» **Task instructions**
Without the pictures, output all of the data exactly.
START Data records
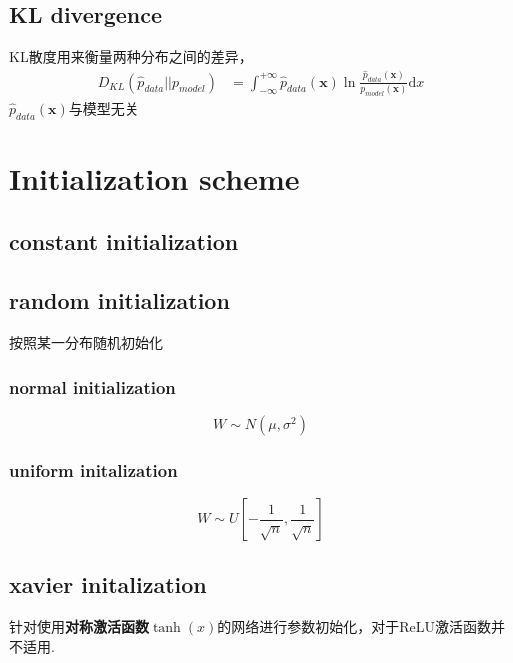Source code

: \subsection{KL divergence}
KL散度用来衡量两种分布之间的差异，
\begin{equation}
    \begin{split}
        D_{KL}(\hat p_{data}|| p_{model}) &= \int_{-\infty}^{+\infty} \hat p_{data}(\boldsymbol{x}) \ln{\frac{\hat p_{data}(\boldsymbol{x})}{p_{model}(\boldsymbol{x})}} \mathrm{d}x
    \end{split}
\end{equation}
$\hat p_{data}(\boldsymbol{x})$与模型无关

\section{Initialization scheme}
\subsection{constant initialization}

\subsection{random initialization}
按照某一分布随机初始化
\subsubsection{normal initialization}
\begin{equation}
    W \sim N(\mu, \sigma^2)
\end{equation}

\subsubsection{uniform initalization}
\begin{equation}
    W \sim U[-\frac{1}{\sqrt{n}}, \frac{1}{\sqrt{n}}]
\end{equation}

\subsection{xavier initalization}
针对使用\textbf{对称激活函数}$\tanh(x)$的网络进行参数初始化，对于ReLU激活函数并不适用\cite{Glorot2010}.

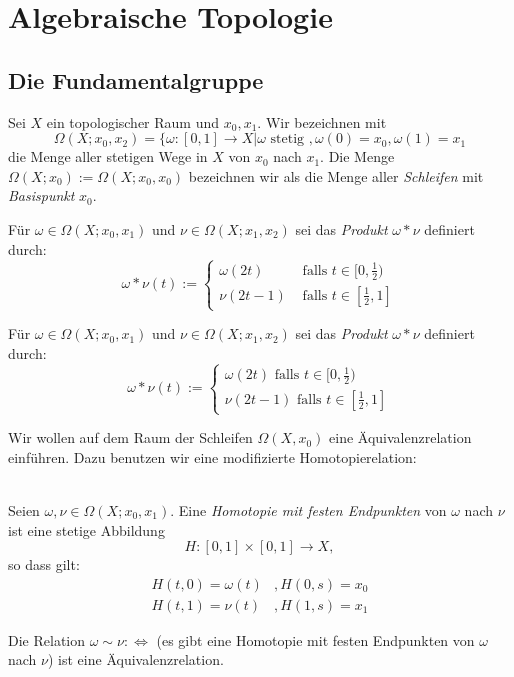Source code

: \documentclass[a4paper,10pt]{scrartcl}
\begin{document}
\section{Algebraische Topologie}
\subsection{Die Fundamentalgruppe}
\begin{df}
 Sei $X$ ein topologischer Raum und $x_0, x_1$. Wir bezeichnen mit
\[
 \Omega(X; x_0,x_2)=\{\omega: [0,1]\to X|\omega \text{ stetig }, \omega(0)=x_0, \omega(1)=x_1
\]
die Menge aller stetigen Wege in $X$ von $x_0$ nach $x_1$. \fixme[fig48]
Die Menge $\Omega(X; x_0):=\Omega(X; x_0, x_0)$ bezeichnen wir als die Menge aller \emph{Schleifen} mit \emph{Basispunkt} $x_0$.
\end{df}
\begin{df} Für $\omega\in \Omega(X; x_0, x_1)$ und $\nu\in \Omega(X; x_1, x_2)$ sei das \emph{Produkt} $\omega*\nu$ definiert durch:
 \[
  \omega*\nu(t):=\begin{cases} \omega(2t) &\text{ falls } t\in[0,\frac{1}{2})\\ \nu(2t-1) &\text{ falls } t\in[\frac{1}{2}, 1] \end{cases}
 \]
\fixme[fig49]
\end{df}
\begin{df}
 Für $\omega \in \Omega(X; x_0, x_1)$ und $\nu\in \Omega(X; x_1, x_2)$ sei das \emph{Produkt} $\omega * \nu$ definiert durch:
\[
 \omega * \nu (t):= \begin{cases} \omega(2t) \text{ falls } t\in[0, \frac{1}{2})\\ \nu(2t-1) \text{ falls } t\in[\frac{1}{2},1] \end{cases}
\]
\end{df}
Wir wollen auf dem Raum der Schleifen $\Omega(X, x_0)$ eine Äquivalenzrelation einführen. Dazu benutzen wir eine modifizierte Homotopierelation:
\begin{df}
\fixme[fig50]\\
 Seien $\omega, \nu \in \Omega(X; x_0, x_1)$. Eine \emph{Homotopie mit festen Endpunkten} von $\omega$ nach $\nu$ ist eine stetige Abbildung
\[
 H: [0,1]\times [0,1] \to X,
\]
so dass gilt: 
\begin{align*}
 H(t,0)=\omega(t)&, H(0,s)=x_0\\
 H(t,1)=\nu(t)&, H(1,s)=x_1
\end{align*}
\end{df}
\begin{lem} \label{thm2:1.5}
 Die Relation $\omega\sim \nu:\iff$ (es gibt eine Homotopie mit festen Endpunkten von $\omega$ nach $\nu$) ist eine Äquivalenzrelation.
\end{lem}
\end{document}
END Data records
» **Output**
Source code

: \subsection{KL divergence}
KL散度用来衡量两种分布之间的差异，
\begin{equation}
    \begin{split}
        D_{KL}(\hat p_{data}|| p_{model}) &= \int_{-\infty}^{+\infty} \hat p_{data}(\boldsymbol{x}) \ln{\frac{\hat p_{data}(\boldsymbol{x})}{p_{model}(\boldsymbol{x})}} \mathrm{d}x
    \end{split}
\end{equation}
$\hat p_{data}(\boldsymbol{x})$与模型无关

\section{Initialization scheme}
\subsection{constant initialization}

\subsection{random initialization}
按照某一分布随机初始化
\subsubsection{normal initialization}
\begin{equation}
    W \sim N(\mu, \sigma^2)
\end{equation}

\subsubsection{uniform initalization}
\begin{equation}
    W \sim U[-\frac{1}{\sqrt{n}}, \frac{1}{\sqrt{n}}]
\end{equation}

\subsection{xavier initalization}
针对使用\textbf{对称激活函数}$\tanh(x)$的网络进行参数初始化，对于ReLU激活函数并不适用\cite{Glorot2010}.

Source code

: \documentclass[a4paper,10pt]{scrartcl}
\begin{document}
\section{Algebraische Topologie}
\subsection{Die Fundamentalgruppe}
\begin{df}
 Sei $X$ ein topologischer Raum und $x_0, x_1$. Wir bezeichnen mit
\[
 \Omega(X; x_0,x_2)=\{\omega: [0,1]\to X|\omega \text{ stetig }, \omega(0)=x_0, \omega(1)=x_1
\]
die Menge aller stetigen Wege in $X$ von $x_0$ nach $x_1$. \fixme[fig48]
Die Menge $\Omega(X; x_0):=\Omega(X; x_0, x_0)$ bezeichnen wir als die Menge aller \emph{Schleifen} mit \emph{Basispunkt} $x_0$.
\end{df}
\begin{df} Für $\omega\in \Omega(X; x_0, x_1)$ und $\nu\in \Omega(X; x_1, x_2)$ sei das \emph{Produkt} $\omega*\nu$ definiert durch:
 \[
  \omega*\nu(t):=\begin{cases} \omega(2t) &\text{ falls } t\in[0,\frac{1}{2})\\ \nu(2t-1) &\text{ falls } t\in[\frac{1}{2}, 1] \end{cases}
 \]
\fixme[fig49]
\end{df}
\begin{df}
 Für $\omega \in \Omega(X; x_0, x_1)$ und $\nu\in \Omega(X; x_1, x_2)$ sei das \emph{Produkt} $\omega * \nu$ definiert durch:
\[
 \omega * \nu (t):= \begin{cases} \omega(2t) \text{ falls } t\in[0, \frac{1}{2})\\ \nu(2t-1) \text{ falls } t\in[\frac{1}{2},1] \end{cases}
\]
\end{df}
Wir wollen auf dem Raum der Schleifen $\Omega(X, x_0)$ eine Äquivalenzrelation einführen. Dazu benutzen wir eine modifizierte Homotopierelation:
\begin{df}
\fixme[fig50]\\
 Seien $\omega, \nu \in \Omega(X; x_0, x_1)$. Eine \emph{Homotopie mit festen Endpunkten} von $\omega$ nach $\nu$ ist eine stetige Abbildung
\[
 H: [0,1]\times [0,1] \to X,
\]
so dass gilt: 
\begin{align*}
 H(t,0)=\omega(t)&, H(0,s)=x_0\\
 H(t,1)=\nu(t)&, H(1,s)=x_1
\end{align*}
\end{df}
\begin{lem} \label{thm2:1.5}
 Die Relation $\omega\sim \nu:\iff$ (es gibt eine Homotopie mit festen Endpunkten von $\omega$ nach $\nu$) ist eine Äquivalenzrelation.
\end{lem}
\end{document}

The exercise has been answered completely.